*WORK TASK:* Copy the data precisely, keeping every character.

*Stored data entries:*
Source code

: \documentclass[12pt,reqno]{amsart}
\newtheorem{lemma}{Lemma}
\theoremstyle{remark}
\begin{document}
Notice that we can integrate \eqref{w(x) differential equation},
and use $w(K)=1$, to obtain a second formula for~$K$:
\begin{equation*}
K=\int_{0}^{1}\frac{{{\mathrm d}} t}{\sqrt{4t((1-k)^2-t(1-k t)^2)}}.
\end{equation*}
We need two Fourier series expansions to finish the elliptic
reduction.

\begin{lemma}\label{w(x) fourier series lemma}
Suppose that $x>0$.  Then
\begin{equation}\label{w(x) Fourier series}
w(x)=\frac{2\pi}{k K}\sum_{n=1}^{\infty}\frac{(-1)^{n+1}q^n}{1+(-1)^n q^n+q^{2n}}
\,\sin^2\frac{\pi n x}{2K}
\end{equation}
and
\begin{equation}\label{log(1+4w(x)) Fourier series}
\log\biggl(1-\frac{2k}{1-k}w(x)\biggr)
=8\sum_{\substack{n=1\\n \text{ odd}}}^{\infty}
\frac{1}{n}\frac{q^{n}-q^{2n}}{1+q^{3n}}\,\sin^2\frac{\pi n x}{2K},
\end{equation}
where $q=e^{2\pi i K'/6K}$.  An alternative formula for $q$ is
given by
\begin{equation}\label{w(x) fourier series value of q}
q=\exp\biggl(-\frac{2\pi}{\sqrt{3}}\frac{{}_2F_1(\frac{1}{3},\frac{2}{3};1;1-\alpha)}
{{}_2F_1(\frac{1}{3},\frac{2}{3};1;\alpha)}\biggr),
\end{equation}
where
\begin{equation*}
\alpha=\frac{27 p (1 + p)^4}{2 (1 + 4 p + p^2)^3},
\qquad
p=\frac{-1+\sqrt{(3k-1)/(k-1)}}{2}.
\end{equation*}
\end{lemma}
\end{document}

*OUTPUT:*
Source code

: \documentclass[12pt,reqno]{amsart}
\newtheorem{lemma}{Lemma}
\theoremstyle{remark}
\begin{document}
Notice that we can integrate \eqref{w(x) differential equation},
and use $w(K)=1$, to obtain a second formula for~$K$:
\begin{equation*}
K=\int_{0}^{1}\frac{{{\mathrm d}} t}{\sqrt{4t((1-k)^2-t(1-k t)^2)}}.
\end{equation*}
We need two Fourier series expansions to finish the elliptic
reduction.

\begin{lemma}\label{w(x) fourier series lemma}
Suppose that $x>0$.  Then
\begin{equation}\label{w(x) Fourier series}
w(x)=\frac{2\pi}{k K}\sum_{n=1}^{\infty}\frac{(-1)^{n+1}q^n}{1+(-1)^n q^n+q^{2n}}
\,\sin^2\frac{\pi n x}{2K}
\end{equation}
and
\begin{equation}\label{log(1+4w(x)) Fourier series}
\log\biggl(1-\frac{2k}{1-k}w(x)\biggr)
=8\sum_{\substack{n=1\\n \text{ odd}}}^{\infty}
\frac{1}{n}\frac{q^{n}-q^{2n}}{1+q^{3n}}\,\sin^2\frac{\pi n x}{2K},
\end{equation}
where $q=e^{2\pi i K'/6K}$.  An alternative formula for $q$ is
given by
\begin{equation}\label{w(x) fourier series value of q}
q=\exp\biggl(-\frac{2\pi}{\sqrt{3}}\frac{{}_2F_1(\frac{1}{3},\frac{2}{3};1;1-\alpha)}
{{}_2F_1(\frac{1}{3},\frac{2}{3};1;\alpha)}\biggr),
\end{equation}
where
\begin{equation*}
\alpha=\frac{27 p (1 + p)^4}{2 (1 + 4 p + p^2)^3},
\qquad
p=\frac{-1+\sqrt{(3k-1)/(k-1)}}{2}.
\end{equation*}
\end{lemma}
\end{document}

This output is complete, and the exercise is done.